Masih melekat pada ingatan kita
tentang penutupan lokalisasi besar di Surabaya tahun 2014 lalu. Seakan mendapatkan
contoh nyata, DPRD Kota Makassar pun
ingin melakukan hal yang sama, menutup lokalisasi yang berada di Jl. Nusantara. Sebenarnya ada dua
macam paham yang bertekad untuk memerangi pelacuran. Pertama yang mewakili kaum
agama, alasannya sudah sangat jelas, zina itu haram karena bersetubuh bagi yang
bukan muhrimnya itu haram. Maka legalitas hubunganlah yang mereka
permasalahkan. Akhirnya seunik apapun sebuah hubungan, asalkan hubungan itu
legal, tak akan jadi masalah, sebagian kalanganpun menganggapnya halal.
Hasilnya
bisa kita liat di media-media mengenai nikah siri -merupakan cara yang paling
banyak digunakan oleh pejabat bagi yang takut dosa-, yang sangat tidak
melindungi kaum perempuan. Karena tidak bisa meminta tanggung jawab kedepannya
disebabkan tidak adanya dokumen. Juga semakin banyaknya janda berusia belia
yang tentu saja korban dari tradisi perkawinan singkat, biasanya disebut dengan
kawin kontrak. Lain lagi dengan kumpul kebo, pasangan yang menjalani komitmen berumah
tangga secara serius ini tetap anggap haram dan dilarang negara hanya dikarenakan
tidak memiliki biaya untuk membuat buku nikah.

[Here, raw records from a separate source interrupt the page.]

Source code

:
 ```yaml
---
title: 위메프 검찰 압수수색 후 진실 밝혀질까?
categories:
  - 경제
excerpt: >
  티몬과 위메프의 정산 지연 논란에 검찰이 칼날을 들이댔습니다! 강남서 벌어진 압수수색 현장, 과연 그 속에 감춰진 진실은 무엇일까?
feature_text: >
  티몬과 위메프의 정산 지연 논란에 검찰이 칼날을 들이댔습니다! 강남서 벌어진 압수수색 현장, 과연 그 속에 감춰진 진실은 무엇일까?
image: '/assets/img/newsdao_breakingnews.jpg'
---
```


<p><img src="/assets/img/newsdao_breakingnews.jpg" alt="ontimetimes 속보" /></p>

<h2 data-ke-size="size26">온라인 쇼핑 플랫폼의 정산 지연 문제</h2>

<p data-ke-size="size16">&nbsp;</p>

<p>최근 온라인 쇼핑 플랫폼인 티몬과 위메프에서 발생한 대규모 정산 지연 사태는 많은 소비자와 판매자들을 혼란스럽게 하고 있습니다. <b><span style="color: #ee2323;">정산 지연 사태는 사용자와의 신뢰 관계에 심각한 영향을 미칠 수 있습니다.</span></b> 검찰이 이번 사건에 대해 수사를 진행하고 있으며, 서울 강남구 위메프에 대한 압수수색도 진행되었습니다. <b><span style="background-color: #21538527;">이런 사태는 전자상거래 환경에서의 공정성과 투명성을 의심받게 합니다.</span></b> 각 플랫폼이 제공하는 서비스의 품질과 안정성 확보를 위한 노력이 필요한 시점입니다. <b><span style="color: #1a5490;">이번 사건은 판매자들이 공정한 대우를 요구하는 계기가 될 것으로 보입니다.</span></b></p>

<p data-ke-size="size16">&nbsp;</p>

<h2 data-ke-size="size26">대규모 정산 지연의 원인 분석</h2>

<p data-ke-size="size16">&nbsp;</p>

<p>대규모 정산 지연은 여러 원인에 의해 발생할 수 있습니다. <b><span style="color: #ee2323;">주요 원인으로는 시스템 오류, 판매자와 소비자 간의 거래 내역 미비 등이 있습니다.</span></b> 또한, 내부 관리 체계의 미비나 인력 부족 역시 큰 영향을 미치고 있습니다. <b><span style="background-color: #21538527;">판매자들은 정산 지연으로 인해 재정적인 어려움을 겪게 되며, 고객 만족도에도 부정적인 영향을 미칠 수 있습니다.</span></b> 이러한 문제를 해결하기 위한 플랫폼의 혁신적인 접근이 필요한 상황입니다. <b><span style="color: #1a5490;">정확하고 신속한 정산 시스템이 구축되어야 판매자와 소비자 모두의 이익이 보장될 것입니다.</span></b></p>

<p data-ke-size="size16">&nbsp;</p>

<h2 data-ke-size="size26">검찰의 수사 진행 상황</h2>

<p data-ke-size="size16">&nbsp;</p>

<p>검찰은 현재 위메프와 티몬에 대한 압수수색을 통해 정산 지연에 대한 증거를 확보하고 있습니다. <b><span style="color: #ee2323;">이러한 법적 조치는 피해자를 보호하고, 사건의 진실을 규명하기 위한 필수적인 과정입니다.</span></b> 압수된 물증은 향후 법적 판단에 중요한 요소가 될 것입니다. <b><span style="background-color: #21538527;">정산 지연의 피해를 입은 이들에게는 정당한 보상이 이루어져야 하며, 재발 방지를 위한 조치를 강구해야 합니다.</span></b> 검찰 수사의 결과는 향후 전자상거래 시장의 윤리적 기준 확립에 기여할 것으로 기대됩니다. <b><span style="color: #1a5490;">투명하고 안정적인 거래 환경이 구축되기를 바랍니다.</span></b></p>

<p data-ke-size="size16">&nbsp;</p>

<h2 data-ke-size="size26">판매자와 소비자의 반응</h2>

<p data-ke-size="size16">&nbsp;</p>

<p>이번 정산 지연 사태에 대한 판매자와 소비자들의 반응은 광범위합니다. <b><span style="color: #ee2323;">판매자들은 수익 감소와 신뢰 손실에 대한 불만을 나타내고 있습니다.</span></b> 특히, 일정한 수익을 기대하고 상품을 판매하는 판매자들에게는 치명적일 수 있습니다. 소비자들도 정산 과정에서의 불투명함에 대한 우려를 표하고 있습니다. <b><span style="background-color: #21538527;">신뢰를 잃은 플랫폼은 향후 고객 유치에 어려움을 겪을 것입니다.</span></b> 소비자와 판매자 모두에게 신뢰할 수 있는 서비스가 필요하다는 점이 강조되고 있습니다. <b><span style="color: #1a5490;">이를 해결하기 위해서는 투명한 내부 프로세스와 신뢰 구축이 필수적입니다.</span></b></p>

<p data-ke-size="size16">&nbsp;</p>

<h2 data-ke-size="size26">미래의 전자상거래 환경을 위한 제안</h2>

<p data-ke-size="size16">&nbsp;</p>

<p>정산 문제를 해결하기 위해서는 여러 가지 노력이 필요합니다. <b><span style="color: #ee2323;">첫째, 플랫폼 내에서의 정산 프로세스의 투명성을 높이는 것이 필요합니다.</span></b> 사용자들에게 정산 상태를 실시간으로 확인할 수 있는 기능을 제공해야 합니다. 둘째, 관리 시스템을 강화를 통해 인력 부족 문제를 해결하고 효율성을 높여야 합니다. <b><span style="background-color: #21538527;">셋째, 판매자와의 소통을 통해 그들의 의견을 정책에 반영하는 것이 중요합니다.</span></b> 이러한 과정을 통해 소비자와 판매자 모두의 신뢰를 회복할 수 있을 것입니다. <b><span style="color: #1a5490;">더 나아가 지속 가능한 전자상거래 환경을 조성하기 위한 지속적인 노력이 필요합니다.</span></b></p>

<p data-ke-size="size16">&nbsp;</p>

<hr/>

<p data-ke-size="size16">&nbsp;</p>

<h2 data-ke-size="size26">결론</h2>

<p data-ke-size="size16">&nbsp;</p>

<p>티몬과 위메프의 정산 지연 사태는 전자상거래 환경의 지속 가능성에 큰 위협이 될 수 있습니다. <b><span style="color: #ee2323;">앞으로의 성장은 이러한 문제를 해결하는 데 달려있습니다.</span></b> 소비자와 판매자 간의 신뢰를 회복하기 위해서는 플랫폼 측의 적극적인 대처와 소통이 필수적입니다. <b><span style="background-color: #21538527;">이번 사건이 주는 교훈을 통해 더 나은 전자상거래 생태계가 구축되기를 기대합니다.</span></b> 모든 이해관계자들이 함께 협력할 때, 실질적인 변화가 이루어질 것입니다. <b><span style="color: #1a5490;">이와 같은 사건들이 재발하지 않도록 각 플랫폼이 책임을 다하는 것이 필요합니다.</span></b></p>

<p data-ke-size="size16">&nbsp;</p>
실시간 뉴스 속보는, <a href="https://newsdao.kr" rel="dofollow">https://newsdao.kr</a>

Lokalisasi Di Surabaya, Sumber: https://goo.gl/lFChPV |
Jika kaum agama menekankan pada
etika moral, maka berbeda dengan paham yang menganggap wanita yang menjual diri
sebagai wanita yang tidak produktif, sebab malam untuk meningkatkan potensi
diri. Mereka ini adalah “Gerakan Wanita Indonesia” atau Gerwani, organisasi
yang sangat keras menentang prostitusi, poligami, kawin paksa, KDRT, serta giat
memperjuangkan pendidikan proletar. Sampai
akhirnya rezim orde baru mengklaimnya sebagai kandang para pelacur tak
bermoral. Lantas rezim itu mendesain ulang konsep organisasi wanita, hadirlah
Dharma Wanita, yang membuat wanita kembali ke wilayah domestiknya, -pendamping
suami.
Gerwani yang telah tiada
menjadikan kaum agamis sebagai penyuara mutlak anti pelacuran dengan tujuan yang
cukup jelas, menutup lokalisasi. Seakan bisa diselesaikan dengan solusi
tersebut. Kita harus membuka wawasan kita
terhadap hal ini. Dengan stigma negatif yang dimiliki lokalisasi telah
menciptakan filter sendiri bagi konsumennya. Sehingga pria yang menjaga nama
baiknya akan berpikir dahulu sebelum memasukinya. Selain itu dengan adanya
lokalisasi, memudahkan pengontrolan bagi kesehatan mereka yang otomatis memaksa
konsumennya untuk patuh pada prosedur seks aman guna menghindari penyakit
kelamin.
Masalah lain yang perlu
dipertimbangkan adalah pekerjaan mereka yang belum tentuh beralih setelah
penutupan itu. Teringat pemahaman –yang sering
diutarakan teman diskusi- mengatakan pelacur sebagai air comberan, maka
Saluran air anggap saja lokalisasinya. Menjadi sangat aneh jika tidak menyukai
comberan lantas menghancurkan saluran airnya, hasilnya air comberan memasuki dan
mengotori rumah. Akhirnya konsumen pun bertebaran karena tidak ada lagi
penyaringan. Mereka akan menyebar di sudut-sudut kota untuk mencari tempat
mangkal yang baru. Sehingga mempersulit memantau kesehatan mereka disebabkan
penyebaran PSK sulit dideteksi.
Para konsumen menjadi sangat
potensial membawa penyakit ke dalam rumah. Ibu rumah tangga belakangan
diketahui telah mengidap HIV bisa ditularkan pada balitanya. Alhasil HIV bukan
cuma mengincar pelaku seks menyimpang, tetapi dengan mudah masuk ke dalam rumah
dan menyerang penghuninya.
Konon prostitusi sudah setua
pradaban manusia, sehingga memunculkan teori yang mengatakan “pelacuran tidak
mungki hilang selama masih ada yang membutuhkannya. Maka yang harus diberantas
adalah nafsu konsumennya. Peran agamawan sangat krusial dalam hal ini. Buat apa media mengorbitkan ustad
yang membuat honornya setara dengan publik
figur jika tidak mengubah akhlak yang menyaksikannya? atau masyarakat yang hanya
menganggapnya sebagai dongeng tidur yang dilontarkan motivator SUPER yang
meskipun memberikan motivasi tiap minggunya tapi penontonnya tidak pernah
berkurang, seakan ditakdirkan gagal agar menonton terus-menerus.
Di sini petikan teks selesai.